→ **Given data**
--------

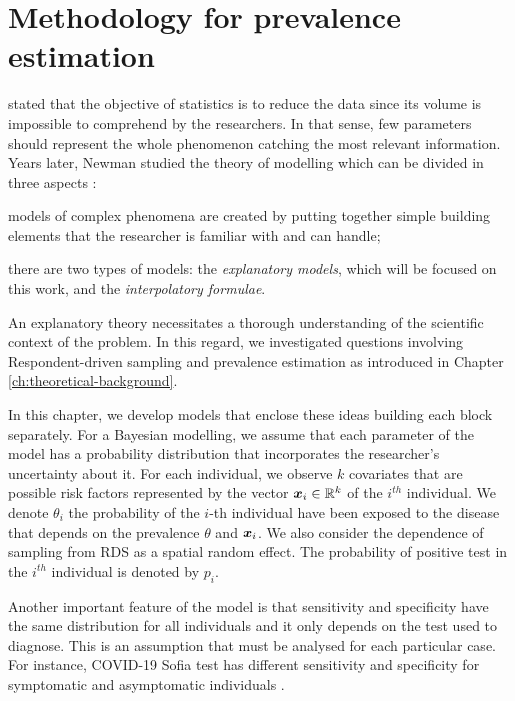 \chapter{Methodology for prevalence estimation}
\label{ch:modelling}

\textcite[p. 311]{fisher1922mathematical} stated that the objective of
statistics is to reduce the data since its volume is impossible
to comprehend by the researchers. In that sense, few parameters should represent the whole phenomenon catching the most relevant information.
Years later, Newman studied the theory of modelling which can be divided
in three aspects \cite[p. 161]{lehmann2012model}:

\begin{alineas}
  \item models of complex phenomena are created by putting together
  simple building elements that the researcher is familiar with and can
  handle;
  \item there are two types of models: the \textit{explanatory models},
  which will be focused on this work, and the \textit{interpolatory formulae}.
  \item An explanatory theory necessitates a thorough understanding of the scientific context of the problem. In this regard, we investigated questions involving Respondent-driven sampling and prevalence estimation as introduced in Chapter \ref{ch:theoretical-background}.
\end{alineas}

In this chapter, we develop models that enclose these ideas building each
block separately. For a Bayesian modelling, we assume that each parameter
of the model has a probability distribution that incorporates the
researcher's uncertainty about it. For each individual, we observe $k$
covariates that are possible risk factors represented by the vector
$\boldsymbol{x}_i \in \mathbb{R}^{k}$ of the $i^{th}$ individual. We denote $\theta_i$ the
probability of the $i$-th individual have been exposed to the disease
that depends on the prevalence $\theta$ and $\boldsymbol{x}_i$. We also consider the
dependence of sampling from RDS as a spatial random effect. The probability of
positive test in the $i^{th}$ individual is denoted by $p_i$.

Another important feature of the model is that sensitivity and
specificity have the same distribution for all individuals and
it only depends on the test used to diagnose. This is an assumption
that must be analysed for each particular case. For instance, COVID-19
Sofia test has different sensitivity and specificity for symptomatic and
asymptomatic individuals \cite[Table 1][p. 3]{mitchell2021performance}.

--------

→ **Work to complete**
Matching lines for the string "probability": count them across the listing and reply with the number alone.

→ **Reply**
3